START RECORDED INFORMATION
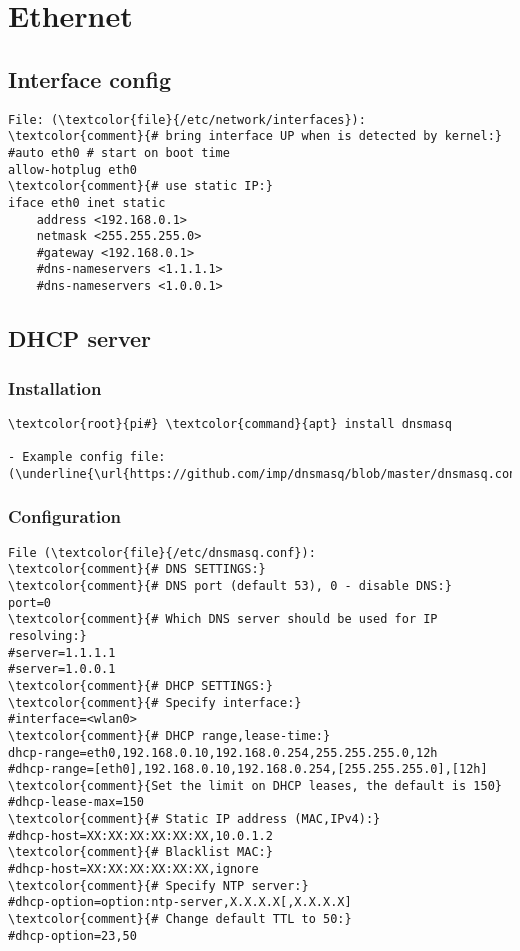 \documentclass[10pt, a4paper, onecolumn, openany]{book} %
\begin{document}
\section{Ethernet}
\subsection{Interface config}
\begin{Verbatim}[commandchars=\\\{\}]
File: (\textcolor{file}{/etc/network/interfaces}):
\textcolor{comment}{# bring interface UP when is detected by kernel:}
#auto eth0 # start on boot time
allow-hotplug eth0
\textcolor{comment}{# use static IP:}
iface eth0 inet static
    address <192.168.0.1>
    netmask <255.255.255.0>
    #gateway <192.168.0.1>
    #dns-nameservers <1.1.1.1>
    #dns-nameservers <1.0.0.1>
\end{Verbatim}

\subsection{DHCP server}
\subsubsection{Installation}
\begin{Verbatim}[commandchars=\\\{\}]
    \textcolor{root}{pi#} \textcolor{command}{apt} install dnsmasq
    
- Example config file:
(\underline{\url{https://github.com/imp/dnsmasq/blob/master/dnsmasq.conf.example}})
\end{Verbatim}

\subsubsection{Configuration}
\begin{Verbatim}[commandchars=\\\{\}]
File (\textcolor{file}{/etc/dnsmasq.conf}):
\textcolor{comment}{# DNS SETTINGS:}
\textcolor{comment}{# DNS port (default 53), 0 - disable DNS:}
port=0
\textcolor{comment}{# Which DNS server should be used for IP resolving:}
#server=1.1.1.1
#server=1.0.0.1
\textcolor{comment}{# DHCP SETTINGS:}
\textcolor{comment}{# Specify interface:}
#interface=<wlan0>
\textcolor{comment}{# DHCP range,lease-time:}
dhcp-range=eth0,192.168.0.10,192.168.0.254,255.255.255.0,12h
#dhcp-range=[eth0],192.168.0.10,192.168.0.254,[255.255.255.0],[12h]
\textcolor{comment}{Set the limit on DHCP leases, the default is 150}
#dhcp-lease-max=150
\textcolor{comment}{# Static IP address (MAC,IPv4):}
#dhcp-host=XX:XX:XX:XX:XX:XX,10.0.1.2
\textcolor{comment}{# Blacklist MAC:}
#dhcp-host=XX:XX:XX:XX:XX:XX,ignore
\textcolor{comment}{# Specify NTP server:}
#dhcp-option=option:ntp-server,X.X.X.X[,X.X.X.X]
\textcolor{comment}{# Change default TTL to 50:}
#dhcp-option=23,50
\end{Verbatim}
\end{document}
END RECORDED INFORMATION
Omit the pictures; restate every entry word for word.

 \documentclass[10pt, a4paper, onecolumn, openany]{book} %
\begin{document}
\section{Ethernet}
\subsection{Interface config}
\begin{Verbatim}[commandchars=\\\{\}]
File: (\textcolor{file}{/etc/network/interfaces}):
\textcolor{comment}{# bring interface UP when is detected by kernel:}
#auto eth0 # start on boot time
allow-hotplug eth0
\textcolor{comment}{# use static IP:}
iface eth0 inet static
    address <192.168.0.1>
    netmask <255.255.255.0>
    #gateway <192.168.0.1>
    #dns-nameservers <1.1.1.1>
    #dns-nameservers <1.0.0.1>
\end{Verbatim}

\subsection{DHCP server}
\subsubsection{Installation}
\begin{Verbatim}[commandchars=\\\{\}]
    \textcolor{root}{pi#} \textcolor{command}{apt} install dnsmasq
    
- Example config file:
(\underline{\url{https://github.com/imp/dnsmasq/blob/master/dnsmasq.conf.example}})
\end{Verbatim}

\subsubsection{Configuration}
\begin{Verbatim}[commandchars=\\\{\}]
File (\textcolor{file}{/etc/dnsmasq.conf}):
\textcolor{comment}{# DNS SETTINGS:}
\textcolor{comment}{# DNS port (default 53), 0 - disable DNS:}
port=0
\textcolor{comment}{# Which DNS server should be used for IP resolving:}
#server=1.1.1.1
#server=1.0.0.1
\textcolor{comment}{# DHCP SETTINGS:}
\textcolor{comment}{# Specify interface:}
#interface=<wlan0>
\textcolor{comment}{# DHCP range,lease-time:}
dhcp-range=eth0,192.168.0.10,192.168.0.254,255.255.255.0,12h
#dhcp-range=[eth0],192.168.0.10,192.168.0.254,[255.255.255.0],[12h]
\textcolor{comment}{Set the limit on DHCP leases, the default is 150}
#dhcp-lease-max=150
\textcolor{comment}{# Static IP address (MAC,IPv4):}
#dhcp-host=XX:XX:XX:XX:XX:XX,10.0.1.2
\textcolor{comment}{# Blacklist MAC:}
#dhcp-host=XX:XX:XX:XX:XX:XX,ignore
\textcolor{comment}{# Specify NTP server:}
#dhcp-option=option:ntp-server,X.X.X.X[,X.X.X.X]
\textcolor{comment}{# Change default TTL to 50:}
#dhcp-option=23,50
\end{Verbatim}
\end{document}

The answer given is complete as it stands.